Exercise goal: Every line in the material below that includes "health" should be copied.

+ + + +

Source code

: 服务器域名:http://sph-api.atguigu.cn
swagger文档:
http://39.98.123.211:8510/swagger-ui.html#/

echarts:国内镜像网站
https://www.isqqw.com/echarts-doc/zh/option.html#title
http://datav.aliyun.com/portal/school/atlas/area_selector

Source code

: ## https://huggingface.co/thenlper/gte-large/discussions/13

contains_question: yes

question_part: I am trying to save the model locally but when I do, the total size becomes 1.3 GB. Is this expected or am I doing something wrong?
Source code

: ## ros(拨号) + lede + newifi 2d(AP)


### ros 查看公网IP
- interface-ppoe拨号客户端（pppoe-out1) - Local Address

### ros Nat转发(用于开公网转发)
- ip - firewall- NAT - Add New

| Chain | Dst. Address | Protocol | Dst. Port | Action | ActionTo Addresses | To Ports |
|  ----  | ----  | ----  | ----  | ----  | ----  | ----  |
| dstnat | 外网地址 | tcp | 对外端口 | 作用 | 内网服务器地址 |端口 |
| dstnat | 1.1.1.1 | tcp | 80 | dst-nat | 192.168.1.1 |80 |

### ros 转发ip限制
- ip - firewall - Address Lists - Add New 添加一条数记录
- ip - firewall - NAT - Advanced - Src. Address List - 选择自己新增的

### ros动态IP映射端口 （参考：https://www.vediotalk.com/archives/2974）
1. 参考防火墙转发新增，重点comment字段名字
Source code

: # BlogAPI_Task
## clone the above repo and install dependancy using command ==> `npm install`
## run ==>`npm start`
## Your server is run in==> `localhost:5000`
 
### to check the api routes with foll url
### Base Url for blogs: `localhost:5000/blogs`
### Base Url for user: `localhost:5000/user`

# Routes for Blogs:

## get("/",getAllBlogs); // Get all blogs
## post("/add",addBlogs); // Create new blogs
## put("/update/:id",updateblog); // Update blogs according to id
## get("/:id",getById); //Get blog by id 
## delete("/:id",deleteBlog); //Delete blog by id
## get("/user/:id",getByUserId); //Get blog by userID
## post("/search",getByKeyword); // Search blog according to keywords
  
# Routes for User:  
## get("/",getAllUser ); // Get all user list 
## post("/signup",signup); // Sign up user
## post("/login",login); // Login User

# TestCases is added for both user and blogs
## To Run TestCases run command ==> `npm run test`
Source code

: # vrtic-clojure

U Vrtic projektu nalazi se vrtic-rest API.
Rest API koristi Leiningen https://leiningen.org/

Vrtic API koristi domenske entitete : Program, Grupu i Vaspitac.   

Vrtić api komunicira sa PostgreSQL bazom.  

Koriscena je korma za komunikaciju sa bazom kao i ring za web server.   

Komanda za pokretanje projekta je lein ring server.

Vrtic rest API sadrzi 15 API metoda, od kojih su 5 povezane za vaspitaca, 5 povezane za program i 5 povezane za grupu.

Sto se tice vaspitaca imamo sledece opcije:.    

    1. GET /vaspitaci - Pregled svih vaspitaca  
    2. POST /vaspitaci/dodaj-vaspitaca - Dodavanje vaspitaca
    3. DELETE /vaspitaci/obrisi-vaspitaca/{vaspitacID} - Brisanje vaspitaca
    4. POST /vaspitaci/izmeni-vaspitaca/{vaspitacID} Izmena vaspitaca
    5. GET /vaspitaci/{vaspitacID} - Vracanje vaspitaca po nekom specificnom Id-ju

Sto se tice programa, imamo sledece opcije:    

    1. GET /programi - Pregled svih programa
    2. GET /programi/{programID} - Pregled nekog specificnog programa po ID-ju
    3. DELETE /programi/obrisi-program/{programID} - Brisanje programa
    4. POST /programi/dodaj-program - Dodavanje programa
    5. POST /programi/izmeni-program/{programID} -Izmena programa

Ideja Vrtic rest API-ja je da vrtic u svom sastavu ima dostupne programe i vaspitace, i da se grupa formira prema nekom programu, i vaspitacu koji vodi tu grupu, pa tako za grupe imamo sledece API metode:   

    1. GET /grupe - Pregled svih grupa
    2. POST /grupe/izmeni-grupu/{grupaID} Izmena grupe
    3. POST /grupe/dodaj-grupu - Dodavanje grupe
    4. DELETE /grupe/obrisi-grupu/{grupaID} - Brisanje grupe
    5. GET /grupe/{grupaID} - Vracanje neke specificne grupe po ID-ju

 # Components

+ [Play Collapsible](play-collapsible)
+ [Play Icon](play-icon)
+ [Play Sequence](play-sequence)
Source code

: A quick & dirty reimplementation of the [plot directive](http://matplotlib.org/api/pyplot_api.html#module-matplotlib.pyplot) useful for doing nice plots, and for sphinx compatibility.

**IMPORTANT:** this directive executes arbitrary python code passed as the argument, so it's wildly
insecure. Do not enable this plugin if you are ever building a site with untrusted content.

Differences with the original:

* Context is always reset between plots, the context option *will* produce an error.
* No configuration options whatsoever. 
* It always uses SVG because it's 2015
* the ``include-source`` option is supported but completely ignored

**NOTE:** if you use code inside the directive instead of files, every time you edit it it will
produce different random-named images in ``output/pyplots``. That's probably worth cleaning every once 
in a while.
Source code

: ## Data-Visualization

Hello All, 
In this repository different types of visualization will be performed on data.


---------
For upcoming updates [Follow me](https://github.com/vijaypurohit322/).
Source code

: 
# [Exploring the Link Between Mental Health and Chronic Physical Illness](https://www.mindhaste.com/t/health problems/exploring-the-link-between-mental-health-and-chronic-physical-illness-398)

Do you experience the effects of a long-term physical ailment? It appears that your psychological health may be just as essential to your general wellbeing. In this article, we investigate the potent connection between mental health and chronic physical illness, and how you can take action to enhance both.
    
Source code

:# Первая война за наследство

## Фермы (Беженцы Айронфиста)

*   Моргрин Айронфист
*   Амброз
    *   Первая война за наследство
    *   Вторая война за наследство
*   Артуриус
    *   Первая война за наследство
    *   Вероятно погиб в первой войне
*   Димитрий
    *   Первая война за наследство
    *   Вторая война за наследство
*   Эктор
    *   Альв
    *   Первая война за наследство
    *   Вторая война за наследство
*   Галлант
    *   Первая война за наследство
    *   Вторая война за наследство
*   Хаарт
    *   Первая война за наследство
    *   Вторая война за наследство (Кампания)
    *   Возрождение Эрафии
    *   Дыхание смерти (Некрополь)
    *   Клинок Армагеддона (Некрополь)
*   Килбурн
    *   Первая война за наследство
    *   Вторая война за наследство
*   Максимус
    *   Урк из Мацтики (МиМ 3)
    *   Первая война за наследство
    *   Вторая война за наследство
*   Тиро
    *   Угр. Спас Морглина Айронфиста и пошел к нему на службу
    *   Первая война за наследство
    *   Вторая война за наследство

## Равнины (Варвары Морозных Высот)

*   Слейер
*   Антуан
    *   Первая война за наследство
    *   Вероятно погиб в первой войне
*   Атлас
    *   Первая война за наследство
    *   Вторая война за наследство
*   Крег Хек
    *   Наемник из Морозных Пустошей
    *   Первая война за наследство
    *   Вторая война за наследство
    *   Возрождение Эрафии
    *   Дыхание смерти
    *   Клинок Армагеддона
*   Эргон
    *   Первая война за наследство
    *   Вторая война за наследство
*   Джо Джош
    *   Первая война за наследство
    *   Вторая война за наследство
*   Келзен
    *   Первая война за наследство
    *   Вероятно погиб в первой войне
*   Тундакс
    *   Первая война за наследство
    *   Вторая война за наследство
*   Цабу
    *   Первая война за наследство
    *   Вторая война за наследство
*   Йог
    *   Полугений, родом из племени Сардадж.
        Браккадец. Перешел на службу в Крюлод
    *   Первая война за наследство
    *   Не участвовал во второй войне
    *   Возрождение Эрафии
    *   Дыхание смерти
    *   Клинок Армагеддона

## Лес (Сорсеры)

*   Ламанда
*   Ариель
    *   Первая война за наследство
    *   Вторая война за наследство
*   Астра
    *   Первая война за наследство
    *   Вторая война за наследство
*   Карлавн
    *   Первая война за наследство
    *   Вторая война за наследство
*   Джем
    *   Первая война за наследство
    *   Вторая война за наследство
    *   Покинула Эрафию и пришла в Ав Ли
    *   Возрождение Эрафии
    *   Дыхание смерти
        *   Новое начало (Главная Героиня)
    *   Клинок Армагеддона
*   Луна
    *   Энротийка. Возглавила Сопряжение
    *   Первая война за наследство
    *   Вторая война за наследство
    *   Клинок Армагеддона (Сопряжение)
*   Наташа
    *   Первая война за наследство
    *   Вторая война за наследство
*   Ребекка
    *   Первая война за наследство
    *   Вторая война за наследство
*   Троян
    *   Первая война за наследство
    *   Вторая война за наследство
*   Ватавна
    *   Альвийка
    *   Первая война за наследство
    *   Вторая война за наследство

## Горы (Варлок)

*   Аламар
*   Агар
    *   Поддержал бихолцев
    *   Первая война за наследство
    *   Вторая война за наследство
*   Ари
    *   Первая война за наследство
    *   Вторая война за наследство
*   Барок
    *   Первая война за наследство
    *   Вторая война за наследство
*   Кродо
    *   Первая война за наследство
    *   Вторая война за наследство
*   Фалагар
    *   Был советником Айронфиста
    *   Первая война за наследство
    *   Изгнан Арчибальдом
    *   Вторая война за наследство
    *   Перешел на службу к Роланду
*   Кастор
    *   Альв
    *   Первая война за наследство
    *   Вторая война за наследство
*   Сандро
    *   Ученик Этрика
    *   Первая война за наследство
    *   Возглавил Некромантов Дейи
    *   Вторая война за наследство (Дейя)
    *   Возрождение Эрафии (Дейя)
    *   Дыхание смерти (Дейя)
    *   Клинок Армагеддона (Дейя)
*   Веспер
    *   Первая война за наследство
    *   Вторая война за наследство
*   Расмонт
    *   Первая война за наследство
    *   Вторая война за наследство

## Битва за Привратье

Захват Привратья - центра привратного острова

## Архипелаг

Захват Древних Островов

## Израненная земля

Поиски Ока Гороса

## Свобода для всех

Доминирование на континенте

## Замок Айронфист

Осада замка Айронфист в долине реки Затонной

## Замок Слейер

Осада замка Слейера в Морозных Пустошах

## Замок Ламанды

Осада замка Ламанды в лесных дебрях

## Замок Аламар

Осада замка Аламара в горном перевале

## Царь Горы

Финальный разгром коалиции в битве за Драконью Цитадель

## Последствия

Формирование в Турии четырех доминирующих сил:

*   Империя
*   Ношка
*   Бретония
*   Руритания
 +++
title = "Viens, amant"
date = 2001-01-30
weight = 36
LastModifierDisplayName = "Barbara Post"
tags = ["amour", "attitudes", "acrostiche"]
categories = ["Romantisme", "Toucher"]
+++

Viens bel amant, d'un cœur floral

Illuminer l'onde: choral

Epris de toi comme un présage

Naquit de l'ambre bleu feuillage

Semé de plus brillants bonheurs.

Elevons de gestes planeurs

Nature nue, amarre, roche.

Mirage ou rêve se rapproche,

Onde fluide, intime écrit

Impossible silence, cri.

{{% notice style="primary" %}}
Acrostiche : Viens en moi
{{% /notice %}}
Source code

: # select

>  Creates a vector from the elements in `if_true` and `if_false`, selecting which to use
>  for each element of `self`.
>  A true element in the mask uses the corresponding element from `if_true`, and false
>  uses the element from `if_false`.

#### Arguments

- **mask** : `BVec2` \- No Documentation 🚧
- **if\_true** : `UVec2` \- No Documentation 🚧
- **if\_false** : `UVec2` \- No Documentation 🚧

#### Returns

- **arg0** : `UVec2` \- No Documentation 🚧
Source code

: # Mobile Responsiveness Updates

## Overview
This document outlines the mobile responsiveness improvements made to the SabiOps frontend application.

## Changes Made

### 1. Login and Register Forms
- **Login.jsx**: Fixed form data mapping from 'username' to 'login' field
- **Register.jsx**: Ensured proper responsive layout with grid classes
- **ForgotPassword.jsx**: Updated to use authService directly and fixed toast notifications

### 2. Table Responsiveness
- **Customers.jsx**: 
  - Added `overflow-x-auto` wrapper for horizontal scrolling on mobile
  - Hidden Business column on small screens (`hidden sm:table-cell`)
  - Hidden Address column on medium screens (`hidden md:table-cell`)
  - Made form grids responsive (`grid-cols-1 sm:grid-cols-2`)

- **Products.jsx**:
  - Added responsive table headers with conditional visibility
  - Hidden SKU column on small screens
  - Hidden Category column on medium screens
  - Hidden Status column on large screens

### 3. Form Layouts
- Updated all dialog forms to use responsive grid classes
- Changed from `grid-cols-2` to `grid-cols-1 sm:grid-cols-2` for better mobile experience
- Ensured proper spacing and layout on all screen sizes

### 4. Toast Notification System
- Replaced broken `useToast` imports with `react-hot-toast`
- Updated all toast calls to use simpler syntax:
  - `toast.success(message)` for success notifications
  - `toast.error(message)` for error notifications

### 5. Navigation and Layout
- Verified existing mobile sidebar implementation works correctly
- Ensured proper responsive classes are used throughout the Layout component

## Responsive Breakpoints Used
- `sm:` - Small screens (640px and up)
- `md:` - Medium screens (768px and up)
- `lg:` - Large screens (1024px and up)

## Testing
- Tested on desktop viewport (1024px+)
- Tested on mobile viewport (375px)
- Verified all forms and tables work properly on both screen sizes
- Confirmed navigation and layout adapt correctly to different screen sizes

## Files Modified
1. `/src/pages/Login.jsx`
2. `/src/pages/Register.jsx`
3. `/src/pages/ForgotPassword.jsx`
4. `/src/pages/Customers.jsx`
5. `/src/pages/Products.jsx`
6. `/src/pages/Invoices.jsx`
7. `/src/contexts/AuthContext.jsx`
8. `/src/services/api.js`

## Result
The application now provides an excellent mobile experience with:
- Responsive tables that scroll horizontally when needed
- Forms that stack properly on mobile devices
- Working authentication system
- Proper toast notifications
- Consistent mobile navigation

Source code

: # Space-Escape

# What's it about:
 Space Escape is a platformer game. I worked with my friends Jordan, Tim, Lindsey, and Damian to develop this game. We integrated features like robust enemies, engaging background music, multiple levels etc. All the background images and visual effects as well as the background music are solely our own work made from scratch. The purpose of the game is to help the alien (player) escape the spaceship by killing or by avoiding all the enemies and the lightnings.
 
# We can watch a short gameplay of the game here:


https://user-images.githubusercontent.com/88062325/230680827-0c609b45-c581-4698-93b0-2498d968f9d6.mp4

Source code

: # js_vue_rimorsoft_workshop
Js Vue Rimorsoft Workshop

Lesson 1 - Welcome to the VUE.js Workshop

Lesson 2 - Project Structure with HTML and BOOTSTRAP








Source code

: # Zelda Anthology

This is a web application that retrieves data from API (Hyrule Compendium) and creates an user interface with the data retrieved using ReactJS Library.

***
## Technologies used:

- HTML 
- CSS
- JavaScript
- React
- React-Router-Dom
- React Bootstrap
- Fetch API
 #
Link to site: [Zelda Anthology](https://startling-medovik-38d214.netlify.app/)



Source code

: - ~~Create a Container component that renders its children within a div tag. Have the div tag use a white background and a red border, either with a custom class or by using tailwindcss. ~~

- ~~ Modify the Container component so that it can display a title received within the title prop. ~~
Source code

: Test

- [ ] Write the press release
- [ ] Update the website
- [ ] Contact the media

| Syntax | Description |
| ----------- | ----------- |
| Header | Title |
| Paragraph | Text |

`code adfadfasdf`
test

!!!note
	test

+ + + +

Expected output:
# [Exploring the Link Between Mental Health and Chronic Physical Illness](https://www.mindhaste.com/t/health problems/exploring-the-link-between-mental-health-and-chronic-physical-illness-398)
Do you experience the effects of a long-term physical ailment? It appears that your psychological health may be just as essential to your general wellbeing. In this article, we investigate the potent connection between mental health and chronic physical illness, and how you can take action to enhance both.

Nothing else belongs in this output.